An ion's quantum state can be spin up (top), spin down (middle) or a superposition state, represented graphically as any one of many possible spin directions in between up and down (bottom). Superposition states in which the spin is depicted as horizontal will be measured as spin up 50 percent of the time and spin down 50 percent of the time.
Graphic credit: Kelly Talbott/NIST
High resolution version available from Gail Porter, gail.porter@nist.gov.

The new NIST method helps to ensure the correctness of data during computations by creating redundant data sets, or what might be called quantum backup copies. "The basic concept is a familiar one: If someone doesn't understand what you say, you repeat it several times, and eventually they'll get it," explains physicist Dietrich Leibfried, who developed the approach and helped to demonstrate its feasibility in NIST's Boulder, Colo., laboratories.

Direct copying of qubits is prohibited by the rules of quantum mechanics, nature's instruction book for the smallest particles of matter. Like all known quantum error correction methods, the NIST method gets around this obstacle by exploiting a famously spooky (the term used by Einstein) feature of quantum mechanics that allows the "entanglement" of physically separated atoms to link their quantum properties in predictable ways. The atoms also are prepared in a special "superposition" state in which they represent both 1 and 0 at the same time.

The demonstration used three beryllium ions as qubits. One "primary" ion is entangled with two "helper" ions as part of a series of encoding steps.
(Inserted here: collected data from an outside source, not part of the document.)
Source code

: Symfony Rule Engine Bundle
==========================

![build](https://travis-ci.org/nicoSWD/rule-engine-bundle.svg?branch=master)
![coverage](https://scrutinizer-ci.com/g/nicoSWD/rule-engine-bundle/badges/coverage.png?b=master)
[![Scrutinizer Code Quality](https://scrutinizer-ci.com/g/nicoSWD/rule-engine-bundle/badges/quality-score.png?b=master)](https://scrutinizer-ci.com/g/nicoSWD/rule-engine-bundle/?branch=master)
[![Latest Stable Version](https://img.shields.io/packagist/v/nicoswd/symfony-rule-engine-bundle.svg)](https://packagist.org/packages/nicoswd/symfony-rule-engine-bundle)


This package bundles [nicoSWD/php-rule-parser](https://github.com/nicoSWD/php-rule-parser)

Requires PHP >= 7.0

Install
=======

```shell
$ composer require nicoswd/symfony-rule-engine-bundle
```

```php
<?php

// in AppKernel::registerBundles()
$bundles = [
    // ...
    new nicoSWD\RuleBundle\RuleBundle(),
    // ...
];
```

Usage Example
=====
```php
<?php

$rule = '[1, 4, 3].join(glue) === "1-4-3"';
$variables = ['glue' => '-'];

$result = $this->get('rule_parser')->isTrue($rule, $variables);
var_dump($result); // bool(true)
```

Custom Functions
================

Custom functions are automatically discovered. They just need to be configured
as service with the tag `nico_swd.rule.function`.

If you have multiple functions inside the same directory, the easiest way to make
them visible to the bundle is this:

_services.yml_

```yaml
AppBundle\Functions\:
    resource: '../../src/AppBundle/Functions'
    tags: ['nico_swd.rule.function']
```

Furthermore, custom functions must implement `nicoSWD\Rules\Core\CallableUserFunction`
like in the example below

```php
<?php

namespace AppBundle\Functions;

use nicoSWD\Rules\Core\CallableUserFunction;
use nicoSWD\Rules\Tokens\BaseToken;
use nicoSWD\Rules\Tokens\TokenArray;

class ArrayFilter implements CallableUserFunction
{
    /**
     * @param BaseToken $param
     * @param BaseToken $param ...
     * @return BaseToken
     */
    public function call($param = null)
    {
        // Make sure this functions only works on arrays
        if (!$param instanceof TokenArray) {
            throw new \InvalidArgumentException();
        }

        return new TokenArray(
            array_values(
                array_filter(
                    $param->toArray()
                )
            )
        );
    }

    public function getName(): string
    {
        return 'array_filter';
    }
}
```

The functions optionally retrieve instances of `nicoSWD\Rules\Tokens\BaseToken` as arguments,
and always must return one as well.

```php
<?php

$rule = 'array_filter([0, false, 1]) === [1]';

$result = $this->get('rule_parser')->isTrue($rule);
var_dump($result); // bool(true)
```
The primary qubit is essential to the computation; the other two are expendable. Because the three are entangled, errors in one affect the others, a condition that is reflected in the joint quantum state of all three qubits. If the quantum state of the primary qubit is accidentally changed, the mistake can be detected and corrected by reversing the steps to decode the data, and then measuring the values of the two extra qubits.

Unlike other demonstrations of quantum error correction, the NIST approach makes corrections based on actual measurements, allows qubits to be "reset" on the fly, and could be scaled up for use in quantum computers of practical size and utility. Previous demonstrations by other groups have involved correction of errors in qubits made of molecules in a liquid, without the ability to measure or reset and reuse the extra qubits needed to detect errors. The ability to "empty the trash bin," rather than simply storing mistakes somewhere in the computer, makes the NIST approach more practical.

The NIST error correction process could be incorporated into the programs executed by quantum computers. In principle, the approach could be used to maintain the fragile quantum states of ions or atoms by repeated error correction during data processing, an essential step toward scalable, reliable quantum computers. The same NIST research group previously demonstrated other essential components for a quantum computer based on atomic-ion traps.

Error correction is routine in today's computing and communications systems. For instance, a sender might periodically add up a series of sent bit values and transmit the total to the receiver. Once the same bits are received, the values are also summed at the receiver and the two totals are compared. If the totals match, there is a high probability that the bits arrived in the correct state. If the totals differ, then the data were corrupted, and the original bits are re-sent. This approach would fail in quantum information systems because measuring a qubit destroys its quantum state and effectively stops the computation. Therefore, errors need to be detected indirectly, as in the NIST method. It is not necessary to know the value of the primary qubit in order to detect an error and correct it.

To verify that the method works, NIST scientists performed many experiments with beryllium ion qubits and compared the corrected quantum states to the initial and uncorrected states. The instrumentation and procedures for manipulating qubits need to be improved to build reliable quantum computers, but such improvements seem feasible, Leibfried says. In addition, more ions and a more complex approach would be needed to correct all possible types of errors.